• _Exercise details_:
Below are some records. Return exactly the lines from the one containing "to be retrieved." through the one containing "to be registered.", both included, and only those.

** Input follows **

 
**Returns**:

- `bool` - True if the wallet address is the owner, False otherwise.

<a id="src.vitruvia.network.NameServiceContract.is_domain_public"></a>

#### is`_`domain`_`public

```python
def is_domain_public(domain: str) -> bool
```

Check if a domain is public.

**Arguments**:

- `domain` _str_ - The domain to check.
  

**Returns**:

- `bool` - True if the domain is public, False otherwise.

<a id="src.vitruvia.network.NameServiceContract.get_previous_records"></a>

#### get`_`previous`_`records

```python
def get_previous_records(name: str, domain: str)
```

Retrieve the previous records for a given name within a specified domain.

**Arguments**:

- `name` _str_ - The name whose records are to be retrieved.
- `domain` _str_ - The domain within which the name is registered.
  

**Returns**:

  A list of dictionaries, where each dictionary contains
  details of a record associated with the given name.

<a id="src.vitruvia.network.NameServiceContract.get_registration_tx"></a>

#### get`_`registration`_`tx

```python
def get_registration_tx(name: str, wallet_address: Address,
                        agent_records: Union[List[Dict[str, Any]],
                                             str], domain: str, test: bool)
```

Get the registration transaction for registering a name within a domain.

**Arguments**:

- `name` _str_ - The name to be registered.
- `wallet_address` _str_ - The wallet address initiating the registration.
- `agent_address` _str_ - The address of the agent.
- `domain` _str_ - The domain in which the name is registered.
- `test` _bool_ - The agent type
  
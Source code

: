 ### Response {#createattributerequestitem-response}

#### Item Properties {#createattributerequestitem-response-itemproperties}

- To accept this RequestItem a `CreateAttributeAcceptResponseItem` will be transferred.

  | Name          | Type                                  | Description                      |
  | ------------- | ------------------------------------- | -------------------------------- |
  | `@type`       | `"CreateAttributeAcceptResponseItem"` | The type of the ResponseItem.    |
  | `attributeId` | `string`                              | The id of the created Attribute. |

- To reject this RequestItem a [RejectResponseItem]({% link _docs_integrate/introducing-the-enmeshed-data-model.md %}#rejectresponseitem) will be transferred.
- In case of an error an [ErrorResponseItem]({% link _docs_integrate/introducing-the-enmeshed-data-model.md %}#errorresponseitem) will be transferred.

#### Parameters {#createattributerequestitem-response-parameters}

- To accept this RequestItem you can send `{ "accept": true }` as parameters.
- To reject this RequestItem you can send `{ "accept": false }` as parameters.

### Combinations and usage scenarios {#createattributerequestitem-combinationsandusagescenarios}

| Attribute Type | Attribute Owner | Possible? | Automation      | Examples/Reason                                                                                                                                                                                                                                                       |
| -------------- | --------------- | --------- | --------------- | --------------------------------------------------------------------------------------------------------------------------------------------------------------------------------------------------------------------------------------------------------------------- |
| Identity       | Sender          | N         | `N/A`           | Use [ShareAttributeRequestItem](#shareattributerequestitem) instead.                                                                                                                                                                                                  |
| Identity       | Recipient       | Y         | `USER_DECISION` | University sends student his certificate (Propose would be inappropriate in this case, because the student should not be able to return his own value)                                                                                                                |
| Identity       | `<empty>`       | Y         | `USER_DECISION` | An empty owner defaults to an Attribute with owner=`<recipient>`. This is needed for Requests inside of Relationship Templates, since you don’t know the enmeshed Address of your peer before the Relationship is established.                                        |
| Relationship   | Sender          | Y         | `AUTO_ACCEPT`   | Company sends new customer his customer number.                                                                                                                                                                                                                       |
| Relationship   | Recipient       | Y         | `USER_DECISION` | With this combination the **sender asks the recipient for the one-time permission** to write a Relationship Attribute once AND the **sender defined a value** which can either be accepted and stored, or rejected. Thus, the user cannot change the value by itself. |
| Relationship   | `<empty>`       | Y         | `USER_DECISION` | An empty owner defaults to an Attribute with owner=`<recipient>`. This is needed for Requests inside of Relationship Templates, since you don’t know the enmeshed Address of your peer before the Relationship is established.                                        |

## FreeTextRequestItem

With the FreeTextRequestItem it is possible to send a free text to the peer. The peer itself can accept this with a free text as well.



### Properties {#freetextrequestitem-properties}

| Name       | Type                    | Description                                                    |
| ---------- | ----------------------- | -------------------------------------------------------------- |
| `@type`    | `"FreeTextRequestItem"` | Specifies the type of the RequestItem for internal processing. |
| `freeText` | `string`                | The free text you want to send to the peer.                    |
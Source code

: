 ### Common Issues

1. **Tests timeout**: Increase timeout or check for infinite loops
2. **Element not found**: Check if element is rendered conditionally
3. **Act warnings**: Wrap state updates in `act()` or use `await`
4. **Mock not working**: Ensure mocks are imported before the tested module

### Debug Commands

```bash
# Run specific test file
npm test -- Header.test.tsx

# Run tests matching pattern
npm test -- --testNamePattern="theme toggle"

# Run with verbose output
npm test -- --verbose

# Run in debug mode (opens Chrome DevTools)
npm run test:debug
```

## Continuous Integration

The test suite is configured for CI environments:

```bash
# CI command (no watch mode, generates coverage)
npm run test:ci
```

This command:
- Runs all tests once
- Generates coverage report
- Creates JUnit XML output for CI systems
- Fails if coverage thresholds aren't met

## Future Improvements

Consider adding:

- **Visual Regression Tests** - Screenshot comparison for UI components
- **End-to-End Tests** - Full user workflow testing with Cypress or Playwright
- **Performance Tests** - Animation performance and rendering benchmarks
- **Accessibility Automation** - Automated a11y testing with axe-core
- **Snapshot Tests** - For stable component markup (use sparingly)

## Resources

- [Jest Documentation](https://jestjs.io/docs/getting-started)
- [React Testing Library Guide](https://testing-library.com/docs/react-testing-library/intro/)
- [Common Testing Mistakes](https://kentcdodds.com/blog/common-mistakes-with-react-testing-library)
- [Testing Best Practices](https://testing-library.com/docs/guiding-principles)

** End of Input **

• _Written solution_:
- `name` _str_ - The name whose records are to be retrieved.
- `domain` _str_ - The domain within which the name is registered.
  

**Returns**:

  A list of dictionaries, where each dictionary contains
  details of a record associated with the given name.

<a id="src.vitruvia.network.NameServiceContract.get_registration_tx"></a>

#### get`_`registration`_`tx

```python
def get_registration_tx(name: str, wallet_address: Address,
                        agent_records: Union[List[Dict[str, Any]],
                                             str], domain: str, test: bool)
```

Get the registration transaction for registering a name within a domain.

**Arguments**:

- `name` _str_ - The name to be registered.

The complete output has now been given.